▶ Task objective
Set down the material again. Keep every line exactly as it is.

▶ Source data
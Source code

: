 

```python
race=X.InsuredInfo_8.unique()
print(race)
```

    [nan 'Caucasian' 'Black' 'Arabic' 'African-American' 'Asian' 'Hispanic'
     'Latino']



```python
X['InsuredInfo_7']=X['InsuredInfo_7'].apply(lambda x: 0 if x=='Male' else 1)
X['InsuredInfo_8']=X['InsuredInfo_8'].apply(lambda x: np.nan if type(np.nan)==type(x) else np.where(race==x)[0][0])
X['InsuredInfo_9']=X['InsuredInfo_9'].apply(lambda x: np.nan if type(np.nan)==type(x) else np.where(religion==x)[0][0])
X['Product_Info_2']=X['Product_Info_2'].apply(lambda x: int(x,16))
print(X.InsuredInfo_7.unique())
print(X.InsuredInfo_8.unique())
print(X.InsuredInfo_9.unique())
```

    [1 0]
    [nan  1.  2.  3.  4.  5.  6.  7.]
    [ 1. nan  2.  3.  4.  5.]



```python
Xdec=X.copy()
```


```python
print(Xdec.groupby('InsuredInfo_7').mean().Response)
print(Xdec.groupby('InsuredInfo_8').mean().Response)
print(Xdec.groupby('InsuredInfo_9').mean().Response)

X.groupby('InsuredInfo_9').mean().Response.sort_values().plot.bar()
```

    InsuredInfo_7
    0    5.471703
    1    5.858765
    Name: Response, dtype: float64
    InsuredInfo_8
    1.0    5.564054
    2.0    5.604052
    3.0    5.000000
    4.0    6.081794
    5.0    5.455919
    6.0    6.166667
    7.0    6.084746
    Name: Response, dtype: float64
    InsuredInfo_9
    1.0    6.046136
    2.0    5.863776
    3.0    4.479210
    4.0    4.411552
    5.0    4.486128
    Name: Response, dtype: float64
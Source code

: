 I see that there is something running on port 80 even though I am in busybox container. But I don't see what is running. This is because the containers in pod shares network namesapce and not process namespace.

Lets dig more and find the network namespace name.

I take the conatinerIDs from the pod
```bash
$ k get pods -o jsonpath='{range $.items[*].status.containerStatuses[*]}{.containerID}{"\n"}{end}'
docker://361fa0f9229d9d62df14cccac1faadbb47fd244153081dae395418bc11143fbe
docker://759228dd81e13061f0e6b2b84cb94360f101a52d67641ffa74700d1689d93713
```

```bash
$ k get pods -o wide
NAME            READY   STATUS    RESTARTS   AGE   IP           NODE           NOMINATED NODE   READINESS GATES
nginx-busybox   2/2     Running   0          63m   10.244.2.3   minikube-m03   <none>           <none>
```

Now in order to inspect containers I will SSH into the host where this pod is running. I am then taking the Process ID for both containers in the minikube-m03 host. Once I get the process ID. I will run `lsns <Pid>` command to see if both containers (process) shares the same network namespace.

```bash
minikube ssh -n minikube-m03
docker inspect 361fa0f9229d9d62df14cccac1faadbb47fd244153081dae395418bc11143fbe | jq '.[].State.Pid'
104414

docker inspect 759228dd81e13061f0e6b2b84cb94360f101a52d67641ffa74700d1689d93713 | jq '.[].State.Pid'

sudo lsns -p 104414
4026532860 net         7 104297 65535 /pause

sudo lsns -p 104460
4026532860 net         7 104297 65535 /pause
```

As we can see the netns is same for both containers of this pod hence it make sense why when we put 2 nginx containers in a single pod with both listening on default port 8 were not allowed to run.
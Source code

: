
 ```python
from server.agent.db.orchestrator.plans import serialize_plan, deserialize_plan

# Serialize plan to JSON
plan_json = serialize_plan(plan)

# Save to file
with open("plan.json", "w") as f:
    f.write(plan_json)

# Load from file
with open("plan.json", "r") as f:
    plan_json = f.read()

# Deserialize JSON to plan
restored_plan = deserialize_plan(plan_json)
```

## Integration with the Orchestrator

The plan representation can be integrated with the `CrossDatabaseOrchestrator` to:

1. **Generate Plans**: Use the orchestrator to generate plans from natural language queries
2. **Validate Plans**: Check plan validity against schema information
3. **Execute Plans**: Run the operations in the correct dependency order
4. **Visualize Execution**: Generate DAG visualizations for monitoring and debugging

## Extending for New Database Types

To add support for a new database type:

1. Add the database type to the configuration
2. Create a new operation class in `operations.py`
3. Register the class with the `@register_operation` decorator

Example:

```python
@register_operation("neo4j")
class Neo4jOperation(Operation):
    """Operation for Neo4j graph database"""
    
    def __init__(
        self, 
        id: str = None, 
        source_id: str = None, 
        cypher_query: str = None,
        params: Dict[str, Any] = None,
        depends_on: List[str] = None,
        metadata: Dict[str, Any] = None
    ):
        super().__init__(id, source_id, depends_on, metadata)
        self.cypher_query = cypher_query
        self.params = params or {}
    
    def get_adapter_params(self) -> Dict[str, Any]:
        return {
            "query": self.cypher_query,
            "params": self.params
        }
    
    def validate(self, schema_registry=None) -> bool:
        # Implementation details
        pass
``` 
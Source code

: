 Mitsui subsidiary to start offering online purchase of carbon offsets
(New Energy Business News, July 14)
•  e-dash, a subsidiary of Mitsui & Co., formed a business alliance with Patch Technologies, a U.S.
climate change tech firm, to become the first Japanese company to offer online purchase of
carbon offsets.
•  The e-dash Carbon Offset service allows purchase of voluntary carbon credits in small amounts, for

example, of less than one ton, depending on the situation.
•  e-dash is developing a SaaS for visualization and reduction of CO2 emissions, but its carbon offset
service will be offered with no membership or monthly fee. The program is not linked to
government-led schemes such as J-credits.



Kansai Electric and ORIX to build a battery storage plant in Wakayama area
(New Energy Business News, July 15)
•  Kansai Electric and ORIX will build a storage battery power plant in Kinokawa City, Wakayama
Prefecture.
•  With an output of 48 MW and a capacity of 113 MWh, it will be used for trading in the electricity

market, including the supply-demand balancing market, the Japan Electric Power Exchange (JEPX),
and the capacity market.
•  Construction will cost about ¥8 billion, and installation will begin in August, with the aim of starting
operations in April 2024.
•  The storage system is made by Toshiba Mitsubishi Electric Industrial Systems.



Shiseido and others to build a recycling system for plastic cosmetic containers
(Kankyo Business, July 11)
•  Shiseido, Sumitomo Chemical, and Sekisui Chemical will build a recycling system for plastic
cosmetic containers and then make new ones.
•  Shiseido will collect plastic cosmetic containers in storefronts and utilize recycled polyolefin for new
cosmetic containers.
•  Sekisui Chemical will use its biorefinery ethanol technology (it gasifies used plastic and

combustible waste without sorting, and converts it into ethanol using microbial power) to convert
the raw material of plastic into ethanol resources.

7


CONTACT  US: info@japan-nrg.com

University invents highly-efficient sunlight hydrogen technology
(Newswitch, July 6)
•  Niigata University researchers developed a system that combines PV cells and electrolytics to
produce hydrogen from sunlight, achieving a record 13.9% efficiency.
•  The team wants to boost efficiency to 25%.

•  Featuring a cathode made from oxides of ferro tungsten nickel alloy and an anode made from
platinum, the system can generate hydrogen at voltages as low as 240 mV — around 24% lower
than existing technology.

▶ Solution to this exercise
Source code

: 

```python
race=X.InsuredInfo_8.unique()
print(race)
```

    [nan 'Caucasian' 'Black' 'Arabic' 'African-American' 'Asian' 'Hispanic'
     'Latino']



```python
X['InsuredInfo_7']=X['InsuredInfo_7'].apply(lambda x: 0 if x=='Male' else 1)
X['InsuredInfo_8']=X['InsuredInfo_8'].apply(lambda x: np.nan if type(np.nan)==type(x) else np.where(race==x)[0][0])
X['InsuredInfo_9']=X['InsuredInfo_9'].apply(lambda x: np.nan if type(np.nan)==type(x) else np.where(religion==x)[0][0])
X['Product_Info_2']=X['Product_Info_2'].apply(lambda x: int(x,16))
print(X.InsuredInfo_7.unique())
print(X.InsuredInfo_8.unique())
print(X.InsuredInfo_9.unique())
```

    [1 0]
    [nan  1.  2.  3.  4.  5.  6.  7.]
    [ 1. nan  2.  3.  4.  5.]



```python
Xdec=X.copy()
```


```python
print(Xdec.groupby('InsuredInfo_7').mean().Response)
print(Xdec.groupby('InsuredInfo_8').mean().Response)
print(Xdec.groupby('InsuredInfo_9').mean().Response)

X.groupby('InsuredInfo_9').mean().Response.sort_values().plot.bar()
```

    InsuredInfo_7
    0    5.471703
    1    5.858765
    Name: Response, dtype: float64
    InsuredInfo_8
    1.0    5.564054
    2.0    5.604052
    3.0    5.000000
    4.0    6.081794
    5.0    5.455919
    6.0    6.166667
    7.0    6.084746
    Name: Response, dtype: float64
    InsuredInfo_9
    1.0    6.046136
    2.0    5.863776
    3.0    4.479210
    4.0    4.411552
    5.0    4.486128
    Name: Response, dtype: float64
Source code

: I see that there is something running on port 80 even though I am in busybox container. But I don't see what is running. This is because the containers in pod shares network namesapce and not process namespace.

Lets dig more and find the network namespace name.

I take the conatinerIDs from the pod
```bash
$ k get pods -o jsonpath='{range $.items[*].status.containerStatuses[*]}{.containerID}{"\n"}{end}'
docker://361fa0f9229d9d62df14cccac1faadbb47fd244153081dae395418bc11143fbe
docker://759228dd81e13061f0e6b2b84cb94360f101a52d67641ffa74700d1689d93713
```

```bash
$ k get pods -o wide
NAME            READY   STATUS    RESTARTS   AGE   IP           NODE           NOMINATED NODE   READINESS GATES
nginx-busybox   2/2     Running   0          63m   10.244.2.3   minikube-m03   <none>           <none>
```

Now in order to inspect containers I will SSH into the host where this pod is running. I am then taking the Process ID for both containers in the minikube-m03 host. Once I get the process ID. I will run `lsns <Pid>` command to see if both containers (process) shares the same network namespace.

```bash
minikube ssh -n minikube-m03
docker inspect 361fa0f9229d9d62df14cccac1faadbb47fd244153081dae395418bc11143fbe | jq '.[].State.Pid'
104414

docker inspect 759228dd81e13061f0e6b2b84cb94360f101a52d67641ffa74700d1689d93713 | jq '.[].State.Pid'

sudo lsns -p 104414
4026532860 net         7 104297 65535 /pause

sudo lsns -p 104460
4026532860 net         7 104297 65535 /pause
```

As we can see the netns is same for both containers of this pod hence it make sense why when we put 2 nginx containers in a single pod with both listening on default port 8 were not allowed to run.
Source code

:
 ```python
from server.agent.db.orchestrator.plans import serialize_plan, deserialize_plan

# Serialize plan to JSON
plan_json = serialize_plan(plan)

# Save to file
with open("plan.json", "w") as f:
    f.write(plan_json)

# Load from file
with open("plan.json", "r") as f:
    plan_json = f.read()

# Deserialize JSON to plan
restored_plan = deserialize_plan(plan_json)
```

## Integration with the Orchestrator

The plan representation can be integrated with the `CrossDatabaseOrchestrator` to:

1. **Generate Plans**: Use the orchestrator to generate plans from natural language queries
2. **Validate Plans**: Check plan validity against schema information
3. **Execute Plans**: Run the operations in the correct dependency order
4. **Visualize Execution**: Generate DAG visualizations for monitoring and debugging

## Extending for New Database Types

To add support for a new database type:

1. Add the database type to the configuration
2. Create a new operation class in `operations.py`
3. Register the class with the `@register_operation` decorator

Example:

```python
@register_operation("neo4j")
class Neo4jOperation(Operation):
    """Operation for Neo4j graph database"""
    
    def __init__(
        self, 
        id: str = None, 
        source_id: str = None, 
        cypher_query: str = None,
        params: Dict[str, Any] = None,
        depends_on: List[str] = None,
        metadata: Dict[str, Any] = None
    ):
        super().__init__(id, source_id, depends_on, metadata)
        self.cypher_query = cypher_query
        self.params = params or {}
    
    def get_adapter_params(self) -> Dict[str, Any]:
        return {
            "query": self.cypher_query,
            "params": self.params
        }
    
    def validate(self, schema_registry=None) -> bool:
        # Implementation details
        pass
``` 
Source code

: Mitsui subsidiary to start offering online purchase of carbon offsets
(New Energy Business News, July 14)
•  e-dash, a subsidiary of Mitsui & Co., formed a business alliance with Patch Technologies, a U.S.
climate change tech firm, to become the first Japanese company to offer online purchase of
carbon offsets.
•  The e-dash Carbon Offset service allows purchase of voluntary carbon credits in small amounts, for

example, of less than one ton, depending on the situation.
•  e-dash is developing a SaaS for visualization and reduction of CO2 emissions, but its carbon offset
service will be offered with no membership or monthly fee. The program is not linked to
government-led schemes such as J-credits.



Kansai Electric and ORIX to build a battery storage plant in Wakayama area
(New Energy Business News, July 15)
•  Kansai Electric and ORIX will build a storage battery power plant in Kinokawa City, Wakayama
Prefecture.
•  With an output of 48 MW and a capacity of 113 MWh, it will be used for trading in the electricity

market, including the supply-demand balancing market, the Japan Electric Power Exchange (JEPX),
and the capacity market.
•  Construction will cost about ¥8 billion, and installation will begin in August, with the aim of starting
operations in April 2024.
•  The storage system is made by Toshiba Mitsubishi Electric Industrial Systems.



Shiseido and others to build a recycling system for plastic cosmetic containers
(Kankyo Business, July 11)
•  Shiseido, Sumitomo Chemical, and Sekisui Chemical will build a recycling system for plastic
cosmetic containers and then make new ones.
•  Shiseido will collect plastic cosmetic containers in storefronts and utilize recycled polyolefin for new
cosmetic containers.
•  Sekisui Chemical will use its biorefinery ethanol technology (it gasifies used plastic and

combustible waste without sorting, and converts it into ethanol using microbial power) to convert
the raw material of plastic into ethanol resources.

7


CONTACT  US: info@japan-nrg.com

University invents highly-efficient sunlight hydrogen technology
(Newswitch, July 6)
•  Niigata University researchers developed a system that combines PV cells and electrolytics to
produce hydrogen from sunlight, achieving a record 13.9% efficiency.
•  The team wants to boost efficiency to 25%.

•  Featuring a cathode made from oxides of ferro tungsten nickel alloy and an anode made from
platinum, the system can generate hydrogen at voltages as low as 240 mV — around 24% lower
than existing technology.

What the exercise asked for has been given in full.